About this task -
What is needed here is an exact repetition of the records below, beginning at the line that has "Package **processor** holds" and stopping after the line that has "Packages **major**, **client**".

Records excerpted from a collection

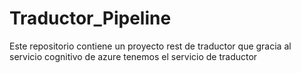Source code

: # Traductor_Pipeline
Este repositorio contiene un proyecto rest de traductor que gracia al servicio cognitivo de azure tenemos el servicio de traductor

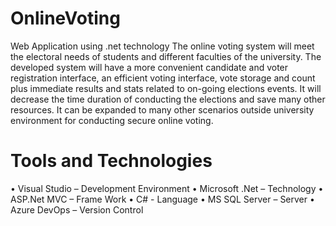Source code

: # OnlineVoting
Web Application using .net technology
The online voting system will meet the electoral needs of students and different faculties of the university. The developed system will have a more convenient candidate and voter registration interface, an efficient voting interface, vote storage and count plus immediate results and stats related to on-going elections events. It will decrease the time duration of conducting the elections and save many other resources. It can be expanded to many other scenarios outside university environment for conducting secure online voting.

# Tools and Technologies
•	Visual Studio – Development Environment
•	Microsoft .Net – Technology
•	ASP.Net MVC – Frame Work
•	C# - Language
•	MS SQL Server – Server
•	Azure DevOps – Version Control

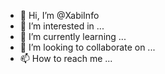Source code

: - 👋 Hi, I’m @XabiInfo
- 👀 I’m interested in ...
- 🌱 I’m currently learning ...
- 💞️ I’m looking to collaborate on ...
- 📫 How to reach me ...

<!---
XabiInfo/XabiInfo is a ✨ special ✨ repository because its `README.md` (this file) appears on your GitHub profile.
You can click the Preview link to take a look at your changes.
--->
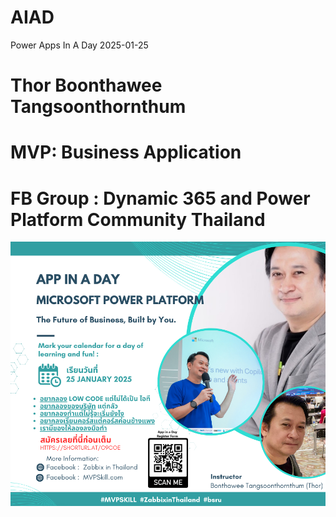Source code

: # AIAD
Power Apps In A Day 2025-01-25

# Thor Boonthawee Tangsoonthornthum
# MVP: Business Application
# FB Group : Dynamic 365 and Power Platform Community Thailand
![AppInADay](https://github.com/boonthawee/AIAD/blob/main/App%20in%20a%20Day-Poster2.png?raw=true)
--
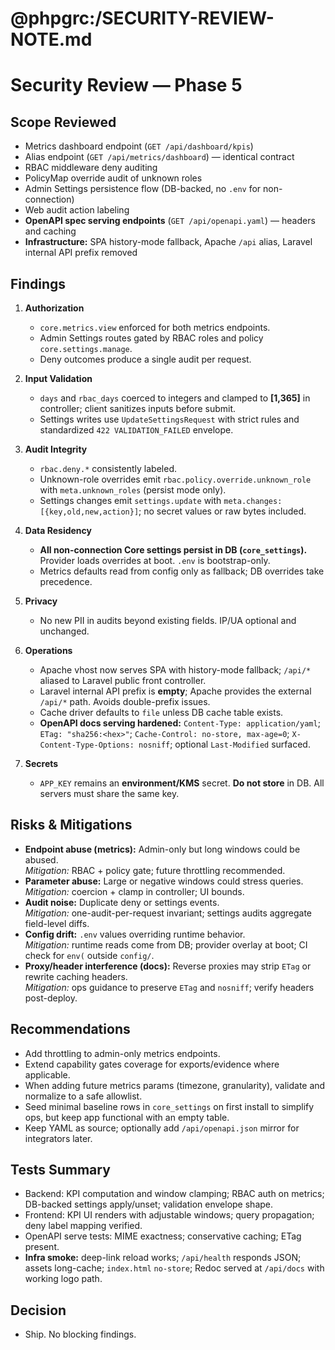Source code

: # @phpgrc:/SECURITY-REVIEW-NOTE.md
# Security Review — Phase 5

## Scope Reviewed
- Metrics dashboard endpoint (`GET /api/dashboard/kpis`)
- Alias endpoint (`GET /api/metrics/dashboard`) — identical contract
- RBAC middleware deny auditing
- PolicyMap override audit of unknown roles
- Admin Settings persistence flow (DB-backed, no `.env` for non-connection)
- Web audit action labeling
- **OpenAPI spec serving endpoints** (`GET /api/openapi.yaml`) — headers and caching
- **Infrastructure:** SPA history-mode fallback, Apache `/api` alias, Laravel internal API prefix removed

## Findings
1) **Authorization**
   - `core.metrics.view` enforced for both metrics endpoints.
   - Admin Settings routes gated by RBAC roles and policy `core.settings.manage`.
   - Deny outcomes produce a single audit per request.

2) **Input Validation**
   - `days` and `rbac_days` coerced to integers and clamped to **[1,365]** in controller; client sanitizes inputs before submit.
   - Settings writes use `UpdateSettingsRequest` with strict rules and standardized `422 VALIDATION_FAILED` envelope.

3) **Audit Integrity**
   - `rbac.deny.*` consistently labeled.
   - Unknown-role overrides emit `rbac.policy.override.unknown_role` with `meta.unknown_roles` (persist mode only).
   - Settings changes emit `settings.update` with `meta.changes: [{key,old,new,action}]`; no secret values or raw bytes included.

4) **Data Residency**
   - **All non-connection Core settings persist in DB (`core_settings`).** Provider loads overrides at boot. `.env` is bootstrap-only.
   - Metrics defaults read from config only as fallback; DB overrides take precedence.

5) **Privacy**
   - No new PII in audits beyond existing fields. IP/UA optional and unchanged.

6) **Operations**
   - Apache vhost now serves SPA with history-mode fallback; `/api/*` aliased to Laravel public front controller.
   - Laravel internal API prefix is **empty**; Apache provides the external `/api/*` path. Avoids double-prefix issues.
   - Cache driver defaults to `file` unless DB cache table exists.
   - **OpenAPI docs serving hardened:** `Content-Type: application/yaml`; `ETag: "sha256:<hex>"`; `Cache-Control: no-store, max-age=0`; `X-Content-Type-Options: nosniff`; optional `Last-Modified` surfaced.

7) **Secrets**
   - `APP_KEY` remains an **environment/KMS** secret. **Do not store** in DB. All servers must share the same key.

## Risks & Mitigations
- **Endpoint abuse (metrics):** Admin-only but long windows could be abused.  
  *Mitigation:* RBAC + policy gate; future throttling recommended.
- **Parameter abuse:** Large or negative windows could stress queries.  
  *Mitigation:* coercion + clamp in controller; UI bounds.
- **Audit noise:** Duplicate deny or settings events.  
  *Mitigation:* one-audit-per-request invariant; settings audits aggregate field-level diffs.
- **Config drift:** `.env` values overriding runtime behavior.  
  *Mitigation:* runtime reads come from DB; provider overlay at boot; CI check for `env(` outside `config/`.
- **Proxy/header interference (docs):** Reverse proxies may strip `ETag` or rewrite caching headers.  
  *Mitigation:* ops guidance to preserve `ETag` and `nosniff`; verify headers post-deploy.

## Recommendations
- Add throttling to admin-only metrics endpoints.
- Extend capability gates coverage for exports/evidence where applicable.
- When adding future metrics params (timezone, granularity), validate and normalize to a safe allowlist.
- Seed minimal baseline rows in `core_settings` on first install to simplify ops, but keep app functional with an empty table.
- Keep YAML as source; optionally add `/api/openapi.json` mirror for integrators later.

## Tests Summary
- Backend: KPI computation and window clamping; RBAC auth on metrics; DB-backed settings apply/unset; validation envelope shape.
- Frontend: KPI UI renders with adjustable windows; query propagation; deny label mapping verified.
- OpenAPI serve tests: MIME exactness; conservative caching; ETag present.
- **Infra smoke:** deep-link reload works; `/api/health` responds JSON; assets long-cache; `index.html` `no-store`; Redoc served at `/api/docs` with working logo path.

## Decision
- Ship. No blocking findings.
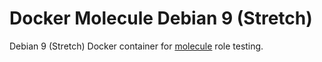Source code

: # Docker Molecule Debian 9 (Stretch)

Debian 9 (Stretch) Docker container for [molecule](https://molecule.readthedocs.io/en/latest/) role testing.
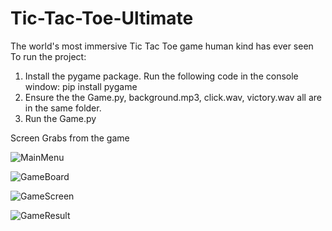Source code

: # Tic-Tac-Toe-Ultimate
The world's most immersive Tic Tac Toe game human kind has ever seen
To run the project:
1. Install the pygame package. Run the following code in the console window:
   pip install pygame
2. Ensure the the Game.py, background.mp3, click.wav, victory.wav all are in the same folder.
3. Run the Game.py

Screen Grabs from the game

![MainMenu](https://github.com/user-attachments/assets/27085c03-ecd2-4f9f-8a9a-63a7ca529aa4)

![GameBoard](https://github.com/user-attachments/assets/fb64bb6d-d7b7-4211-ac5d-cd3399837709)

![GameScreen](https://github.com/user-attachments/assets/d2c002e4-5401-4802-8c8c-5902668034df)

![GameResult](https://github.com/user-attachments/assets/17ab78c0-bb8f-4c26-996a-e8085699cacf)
--
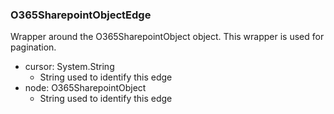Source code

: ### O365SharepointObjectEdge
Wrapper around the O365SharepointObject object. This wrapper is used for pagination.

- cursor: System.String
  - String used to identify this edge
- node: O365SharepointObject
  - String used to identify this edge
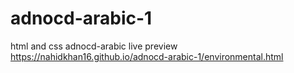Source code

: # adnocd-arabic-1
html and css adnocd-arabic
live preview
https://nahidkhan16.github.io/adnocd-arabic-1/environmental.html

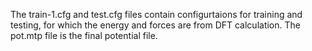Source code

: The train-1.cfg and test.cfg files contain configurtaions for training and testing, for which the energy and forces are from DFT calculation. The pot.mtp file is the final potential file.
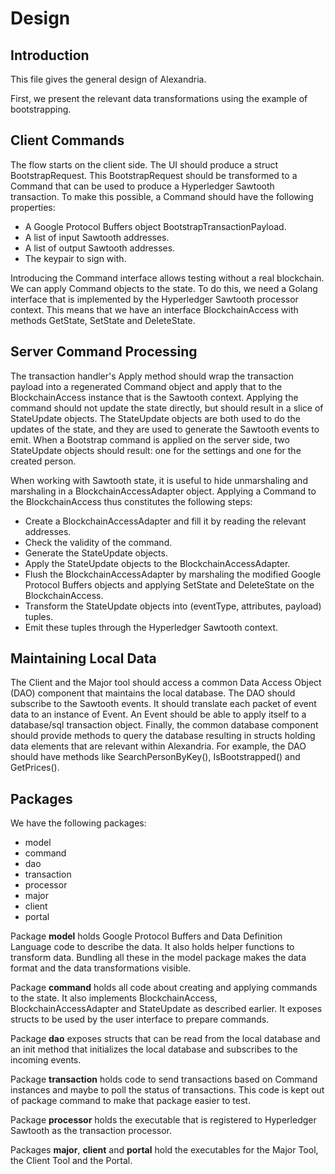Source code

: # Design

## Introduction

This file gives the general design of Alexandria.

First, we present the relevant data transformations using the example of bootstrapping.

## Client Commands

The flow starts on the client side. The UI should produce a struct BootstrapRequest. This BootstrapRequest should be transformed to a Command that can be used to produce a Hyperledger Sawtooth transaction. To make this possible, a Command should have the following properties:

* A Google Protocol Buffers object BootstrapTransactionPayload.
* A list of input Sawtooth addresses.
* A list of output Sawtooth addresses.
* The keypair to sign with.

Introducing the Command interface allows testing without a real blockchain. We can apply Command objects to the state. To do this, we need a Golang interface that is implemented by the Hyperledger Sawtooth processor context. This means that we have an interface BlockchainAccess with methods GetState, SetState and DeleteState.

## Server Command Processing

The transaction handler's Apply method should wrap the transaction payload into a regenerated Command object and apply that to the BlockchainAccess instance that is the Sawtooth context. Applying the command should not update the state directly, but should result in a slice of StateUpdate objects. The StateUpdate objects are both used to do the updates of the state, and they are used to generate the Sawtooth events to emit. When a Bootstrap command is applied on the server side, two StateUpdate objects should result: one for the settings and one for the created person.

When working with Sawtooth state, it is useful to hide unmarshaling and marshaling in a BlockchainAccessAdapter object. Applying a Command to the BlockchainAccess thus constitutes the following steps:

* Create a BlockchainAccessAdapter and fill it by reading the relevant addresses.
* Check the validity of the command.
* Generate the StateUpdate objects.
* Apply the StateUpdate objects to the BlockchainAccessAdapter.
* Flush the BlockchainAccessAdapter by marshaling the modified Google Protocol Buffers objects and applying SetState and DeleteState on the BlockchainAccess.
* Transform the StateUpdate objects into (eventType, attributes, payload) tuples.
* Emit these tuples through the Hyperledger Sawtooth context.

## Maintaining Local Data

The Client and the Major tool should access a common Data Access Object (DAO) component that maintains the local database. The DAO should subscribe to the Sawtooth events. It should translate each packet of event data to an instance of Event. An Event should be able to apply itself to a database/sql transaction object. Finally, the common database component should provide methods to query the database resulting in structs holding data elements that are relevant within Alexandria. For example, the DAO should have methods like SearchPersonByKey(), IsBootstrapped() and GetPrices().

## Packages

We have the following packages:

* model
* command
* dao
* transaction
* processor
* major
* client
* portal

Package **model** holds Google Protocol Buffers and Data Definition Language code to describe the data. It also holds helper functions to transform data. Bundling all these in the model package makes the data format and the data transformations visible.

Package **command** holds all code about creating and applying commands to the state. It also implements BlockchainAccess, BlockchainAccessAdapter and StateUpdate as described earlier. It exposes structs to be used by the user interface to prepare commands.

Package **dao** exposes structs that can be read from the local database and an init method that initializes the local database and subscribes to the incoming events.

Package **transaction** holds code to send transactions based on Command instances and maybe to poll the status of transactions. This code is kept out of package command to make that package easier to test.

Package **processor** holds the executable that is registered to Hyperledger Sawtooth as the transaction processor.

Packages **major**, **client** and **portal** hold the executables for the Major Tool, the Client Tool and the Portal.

Answer -
Package **processor** holds the executable that is registered to Hyperledger Sawtooth as the transaction processor.

Packages **major**, **client** and **portal** hold the executables for the Major Tool, the Client Tool and the Portal.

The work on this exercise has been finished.